- **Activity**: In the copy, include no images, and repeat each entry precisely as written.

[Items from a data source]
========================================

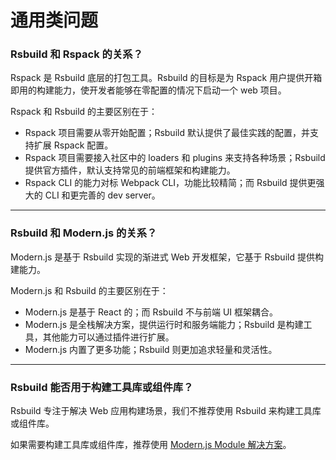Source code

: # 通用类问题

### Rsbuild 和 Rspack 的关系？

Rspack 是 Rsbuild 底层的打包工具。Rsbuild 的目标是为 Rspack 用户提供开箱即用的构建能力，使开发者能够在零配置的情况下启动一个 web 项目。

Rspack 和 Rsbuild 的主要区别在于：

- Rspack 项目需要从零开始配置；Rsbuild 默认提供了最佳实践的配置，并支持扩展 Rspack 配置。
- Rspack 项目需要接入社区中的 loaders 和 plugins 来支持各种场景；Rsbuild 提供官方插件，默认支持常见的前端框架和构建能力。
- Rspack CLI 的能力对标 Webpack CLI，功能比较精简；而 Rsbuild 提供更强大的 CLI 和更完善的 dev server。

---

### Rsbuild 和 Modern.js 的关系？

Modern.js 是基于 Rsbuild 实现的渐进式 Web 开发框架，它基于 Rsbuild 提供构建能力。

Modern.js 和 Rsbuild 的主要区别在于：

- Modern.js 是基于 React 的；而 Rsbuild 不与前端 UI 框架耦合。
- Modern.js 是全栈解决方案，提供运行时和服务端能力；Rsbuild 是构建工具，其他能力可以通过插件进行扩展。
- Modern.js 内置了更多功能；Rsbuild 则更加追求轻量和灵活性。

---

### Rsbuild 能否用于构建工具库或组件库？

Rsbuild 专注于解决 Web 应用构建场景，我们不推荐使用 Rsbuild 来构建工具库或组件库。

如果需要构建工具库或组件库，推荐使用 [Modern.js Module 解决方案](https://modernjs.dev/module-tools)。
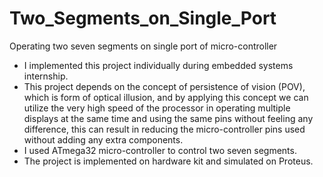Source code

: # Two_Segments_on_Single_Port
Operating two seven segments on single port of micro-controller

- I implemented this project individually during embedded systems internship.
- This project depends on the concept of persistence of vision (POV), which is form of optical illusion, and by applying this concept we can utilize the very high speed of the processor in operating multiple displays at the same time and using the same pins without feeling any difference, this can result in reducing the micro-controller pins used without adding any extra components.
- I used ATmega32 micro-controller to control two seven segments.
- The project is implemented on hardware kit and simulated on Proteus.
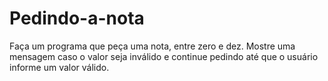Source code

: # Pedindo-a-nota
Faça um programa que peça uma nota, entre zero e dez. Mostre uma mensagem caso o valor seja inválido e continue pedindo até que o usuário informe um valor válido.

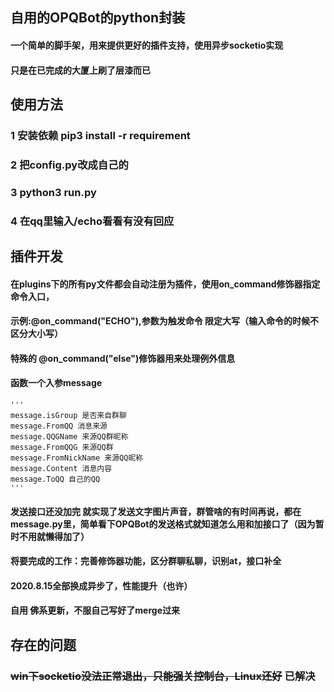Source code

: ## 自用的OPQBot的python封装

#### 一个简单的脚手架，用来提供更好的插件支持，使用异步socketio实现

#### 只是在已完成的大厦上刷了层漆而已

## 使用方法

### 1 安装依赖 pip3 install -r requirement
### 2 把config.py改成自己的
### 3 python3 run.py
### 4 在qq里输入/echo看看有没有回应

## 插件开发

#### 在plugins下的所有py文件都会自动注册为插件，使用on_command修饰器指定命令入口，
#### 示例:@on_command("ECHO"),参数为触发命令 限定大写（输入命令的时候不区分大小写）
#### 特殊的 @on_command("else")修饰器用来处理例外信息
#### 函数一个入参message
    '''
    message.isGroup 是否来自群聊
    message.FromQQ 消息来源
    message.QQGName 来源QQ群昵称
    message.FromQQG 来源QQ群
    message.FromNickName 来源QQ昵称
    message.Content 消息内容
    message.ToQQ 自己的QQ
    '''

#### 发送接口还没加完 就实现了发送文字图片声音，群管啥的有时间再说，都在message.py里，简单看下OPQBot的发送格式就知道怎么用和加接口了（因为暂时不用就懒得加了）

#### 将要完成的工作：完善修饰器功能，区分群聊私聊，识别at，接口补全

#### 2020.8.15全部换成异步了，性能提升（也许）

#### 自用  佛系更新，不服自己写好了merge过来

## 存在的问题

### ~~win下socketio没法正常退出，只能强关控制台，Linux还好~~ 已解决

========================================

- **Response area**:
Source code

: # 通用类问题

### Rsbuild 和 Rspack 的关系？

Rspack 是 Rsbuild 底层的打包工具。Rsbuild 的目标是为 Rspack 用户提供开箱即用的构建能力，使开发者能够在零配置的情况下启动一个 web 项目。

Rspack 和 Rsbuild 的主要区别在于：

- Rspack 项目需要从零开始配置；Rsbuild 默认提供了最佳实践的配置，并支持扩展 Rspack 配置。
- Rspack 项目需要接入社区中的 loaders 和 plugins 来支持各种场景；Rsbuild 提供官方插件，默认支持常见的前端框架和构建能力。
- Rspack CLI 的能力对标 Webpack CLI，功能比较精简；而 Rsbuild 提供更强大的 CLI 和更完善的 dev server。

---

### Rsbuild 和 Modern.js 的关系？

Modern.js 是基于 Rsbuild 实现的渐进式 Web 开发框架，它基于 Rsbuild 提供构建能力。

Modern.js 和 Rsbuild 的主要区别在于：

- Modern.js 是基于 React 的；而 Rsbuild 不与前端 UI 框架耦合。
- Modern.js 是全栈解决方案，提供运行时和服务端能力；Rsbuild 是构建工具，其他能力可以通过插件进行扩展。
- Modern.js 内置了更多功能；Rsbuild 则更加追求轻量和灵活性。

---

### Rsbuild 能否用于构建工具库或组件库？

Rsbuild 专注于解决 Web 应用构建场景，我们不推荐使用 Rsbuild 来构建工具库或组件库。

如果需要构建工具库或组件库，推荐使用 [Modern.js Module 解决方案](https://modernjs.dev/module-tools)。
Source code

: # Two_Segments_on_Single_Port
Operating two seven segments on single port of micro-controller

- I implemented this project individually during embedded systems internship.
- This project depends on the concept of persistence of vision (POV), which is form of optical illusion, and by applying this concept we can utilize the very high speed of the processor in operating multiple displays at the same time and using the same pins without feeling any difference, this can result in reducing the micro-controller pins used without adding any extra components.
- I used ATmega32 micro-controller to control two seven segments.
- The project is implemented on hardware kit and simulated on Proteus.
Source code

: # Pedindo-a-nota
Faça um programa que peça uma nota, entre zero e dez. Mostre uma mensagem caso o valor seja inválido e continue pedindo até que o usuário informe um valor válido.

Source code

: ## 自用的OPQBot的python封装

#### 一个简单的脚手架，用来提供更好的插件支持，使用异步socketio实现

#### 只是在已完成的大厦上刷了层漆而已

## 使用方法

### 1 安装依赖 pip3 install -r requirement
### 2 把config.py改成自己的
### 3 python3 run.py
### 4 在qq里输入/echo看看有没有回应

## 插件开发

#### 在plugins下的所有py文件都会自动注册为插件，使用on_command修饰器指定命令入口，
#### 示例:@on_command("ECHO"),参数为触发命令 限定大写（输入命令的时候不区分大小写）
#### 特殊的 @on_command("else")修饰器用来处理例外信息
#### 函数一个入参message
    '''
    message.isGroup 是否来自群聊
    message.FromQQ 消息来源
    message.QQGName 来源QQ群昵称
    message.FromQQG 来源QQ群
    message.FromNickName 来源QQ昵称
    message.Content 消息内容
    message.ToQQ 自己的QQ
    '''

#### 发送接口还没加完 就实现了发送文字图片声音，群管啥的有时间再说，都在message.py里，简单看下OPQBot的发送格式就知道怎么用和加接口了（因为暂时不用就懒得加了）

#### 将要完成的工作：完善修饰器功能，区分群聊私聊，识别at，接口补全

#### 2020.8.15全部换成异步了，性能提升（也许）

#### 自用  佛系更新，不服自己写好了merge过来

## 存在的问题

### ~~win下socketio没法正常退出，只能强关控制台，Linux还好~~ 已解决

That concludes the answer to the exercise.